Sementara Tentara Putih kehilangan banyak pasukannya, kekuatan Tentara Bolshevik malah meningkat karena mendapat bantuan tak terduga dari front Polandia. Prinsip "Rusia yang tunggal dan tak terpisahkan" yang diusung Denikin dan para pemimpin gerakan Putih lainnya, tidak sejalan dengan gagasan kebangkitan nasional Polandia. Pemimpin Polandia Jozef Piłsudski menyaksikan keberhasilan Angkatan Bersenjata Rusia Selatan dengan ketakutan. Meskipun tentara Polandia berhasil maju ke Belarus, pada September ia secara tak terduga melakukan gencatan senjata sementara dengan pasukan Bolshevik sehingga memungkinkan Bolshevik memindahkan puluhan ribu tentaranya ke Moskow.
Setelah pertempuran sengit untuk Oryol pada pertengahan Oktober, pasukan Front Selatan Tentara Merah melancarkan serangan balasan berskala besar. Terlepas dari keunggulan jumlah pasukan musuh, Tentara Putih berhasil mundur dengan teratur, menghindari pengepungan, dan melakukan serangan balik.
“Moskow sudah memudar untuk kita. Rusia yang gelap dengan bentangan yang gelap mendorong gerombolan Bolshevik. Jauh di lubuk hati mereka, banyak yang merasakan kehancuran,” tulis perwira Anton Turkul dalam memoarnya Drozdovtsy v ogne ‘Drozdovite Terbakar’.

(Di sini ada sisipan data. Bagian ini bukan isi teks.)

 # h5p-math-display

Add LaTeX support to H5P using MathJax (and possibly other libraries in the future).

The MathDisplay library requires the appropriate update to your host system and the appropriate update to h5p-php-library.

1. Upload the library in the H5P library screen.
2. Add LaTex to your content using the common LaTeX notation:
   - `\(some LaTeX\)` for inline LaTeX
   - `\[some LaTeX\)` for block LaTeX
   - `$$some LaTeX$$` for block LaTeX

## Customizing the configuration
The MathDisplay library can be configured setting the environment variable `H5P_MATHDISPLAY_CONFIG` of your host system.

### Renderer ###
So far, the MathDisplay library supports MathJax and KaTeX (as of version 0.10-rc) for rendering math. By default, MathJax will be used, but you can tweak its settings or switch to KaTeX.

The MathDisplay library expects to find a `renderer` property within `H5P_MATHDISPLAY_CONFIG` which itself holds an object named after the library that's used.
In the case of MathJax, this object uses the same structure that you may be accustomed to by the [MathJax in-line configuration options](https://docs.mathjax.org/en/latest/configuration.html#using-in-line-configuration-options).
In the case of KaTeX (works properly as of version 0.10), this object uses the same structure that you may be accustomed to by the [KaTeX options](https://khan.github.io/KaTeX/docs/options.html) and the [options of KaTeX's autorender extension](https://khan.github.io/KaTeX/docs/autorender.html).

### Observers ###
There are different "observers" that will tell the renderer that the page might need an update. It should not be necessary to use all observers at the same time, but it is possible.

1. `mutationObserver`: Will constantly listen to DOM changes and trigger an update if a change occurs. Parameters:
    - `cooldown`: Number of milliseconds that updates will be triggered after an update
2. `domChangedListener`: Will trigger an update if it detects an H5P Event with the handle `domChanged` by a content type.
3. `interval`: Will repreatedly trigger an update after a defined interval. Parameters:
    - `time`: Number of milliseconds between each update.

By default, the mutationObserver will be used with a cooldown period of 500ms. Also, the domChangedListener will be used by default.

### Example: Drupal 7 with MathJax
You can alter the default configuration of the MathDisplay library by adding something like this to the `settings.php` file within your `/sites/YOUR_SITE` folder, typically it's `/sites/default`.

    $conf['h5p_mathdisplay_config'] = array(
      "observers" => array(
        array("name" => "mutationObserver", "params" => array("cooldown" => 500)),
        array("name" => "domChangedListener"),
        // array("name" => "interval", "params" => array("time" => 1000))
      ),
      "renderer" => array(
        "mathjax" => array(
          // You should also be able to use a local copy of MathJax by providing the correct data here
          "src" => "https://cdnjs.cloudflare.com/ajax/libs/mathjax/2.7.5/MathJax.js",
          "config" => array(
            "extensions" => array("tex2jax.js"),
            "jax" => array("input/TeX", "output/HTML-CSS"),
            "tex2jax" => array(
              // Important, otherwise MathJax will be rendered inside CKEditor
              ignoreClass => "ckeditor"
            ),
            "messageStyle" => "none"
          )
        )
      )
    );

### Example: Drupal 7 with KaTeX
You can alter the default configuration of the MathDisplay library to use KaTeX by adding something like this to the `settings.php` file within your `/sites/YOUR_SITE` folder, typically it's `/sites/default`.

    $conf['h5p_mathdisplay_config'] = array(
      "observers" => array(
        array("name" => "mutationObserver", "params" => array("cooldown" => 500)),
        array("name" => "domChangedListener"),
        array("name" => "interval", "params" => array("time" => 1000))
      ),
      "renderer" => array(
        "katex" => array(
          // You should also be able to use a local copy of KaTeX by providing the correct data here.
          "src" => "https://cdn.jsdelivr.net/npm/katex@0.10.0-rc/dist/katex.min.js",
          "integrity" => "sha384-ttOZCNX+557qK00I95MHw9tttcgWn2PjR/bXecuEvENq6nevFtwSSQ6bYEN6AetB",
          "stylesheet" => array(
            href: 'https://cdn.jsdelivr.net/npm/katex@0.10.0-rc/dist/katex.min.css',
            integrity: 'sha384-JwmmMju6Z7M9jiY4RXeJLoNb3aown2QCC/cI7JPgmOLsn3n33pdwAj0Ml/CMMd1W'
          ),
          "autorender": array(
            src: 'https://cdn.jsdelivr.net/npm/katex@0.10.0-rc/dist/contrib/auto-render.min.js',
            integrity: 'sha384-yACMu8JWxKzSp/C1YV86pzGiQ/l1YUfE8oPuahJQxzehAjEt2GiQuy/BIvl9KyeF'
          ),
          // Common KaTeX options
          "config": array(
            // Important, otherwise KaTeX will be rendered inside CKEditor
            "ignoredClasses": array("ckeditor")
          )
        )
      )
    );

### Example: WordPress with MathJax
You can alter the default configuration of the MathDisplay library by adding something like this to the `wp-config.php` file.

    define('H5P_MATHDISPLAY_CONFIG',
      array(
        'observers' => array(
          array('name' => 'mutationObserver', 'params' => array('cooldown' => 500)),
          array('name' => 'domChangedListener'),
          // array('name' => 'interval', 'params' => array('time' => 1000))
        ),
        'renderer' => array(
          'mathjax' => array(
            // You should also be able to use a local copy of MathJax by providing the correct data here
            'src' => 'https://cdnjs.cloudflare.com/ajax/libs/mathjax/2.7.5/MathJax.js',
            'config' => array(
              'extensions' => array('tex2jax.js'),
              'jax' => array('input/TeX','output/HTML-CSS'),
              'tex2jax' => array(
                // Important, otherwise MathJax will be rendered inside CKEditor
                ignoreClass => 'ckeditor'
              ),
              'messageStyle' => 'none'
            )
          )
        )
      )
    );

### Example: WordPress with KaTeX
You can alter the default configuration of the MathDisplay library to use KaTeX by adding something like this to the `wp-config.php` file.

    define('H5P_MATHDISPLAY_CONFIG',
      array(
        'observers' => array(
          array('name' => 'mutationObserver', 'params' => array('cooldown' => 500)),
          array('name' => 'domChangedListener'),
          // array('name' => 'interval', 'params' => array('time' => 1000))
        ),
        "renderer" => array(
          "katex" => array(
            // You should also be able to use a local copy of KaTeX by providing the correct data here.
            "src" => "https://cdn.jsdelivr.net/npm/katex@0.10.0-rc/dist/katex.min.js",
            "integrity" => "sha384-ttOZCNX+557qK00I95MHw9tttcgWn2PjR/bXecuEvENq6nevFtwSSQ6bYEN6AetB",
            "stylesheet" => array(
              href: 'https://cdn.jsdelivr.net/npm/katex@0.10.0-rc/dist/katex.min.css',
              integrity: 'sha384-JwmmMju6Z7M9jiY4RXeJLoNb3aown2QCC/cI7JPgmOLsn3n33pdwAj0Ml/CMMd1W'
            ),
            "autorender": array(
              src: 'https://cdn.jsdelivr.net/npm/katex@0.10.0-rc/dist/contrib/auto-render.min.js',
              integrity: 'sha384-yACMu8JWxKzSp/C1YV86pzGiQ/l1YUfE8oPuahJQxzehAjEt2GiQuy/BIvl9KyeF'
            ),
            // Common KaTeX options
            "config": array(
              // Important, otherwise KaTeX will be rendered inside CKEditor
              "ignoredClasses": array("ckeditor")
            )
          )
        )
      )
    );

Tentara Putih dikalahkan baik di selatan maupun di utara (Yudenich dipukul di dekat Petrograd pada November). Penarikan mundur secara teratur yang dilakukan pasukan AFSR berubah secara bertahap menjadi kepanikan dan disertai desersi dalam skala besar. Garis terakhir pertahanan Tentara Putih di selatan adalah Krimea, yang mampu bertahan hingga November 1920. Gerakan Putih tidak akan pernah lagi mendapat kesempatan untuk menghancurkan kaum Bolshevik seperti yang terjadi di dekat Moskow pada Oktober 1919.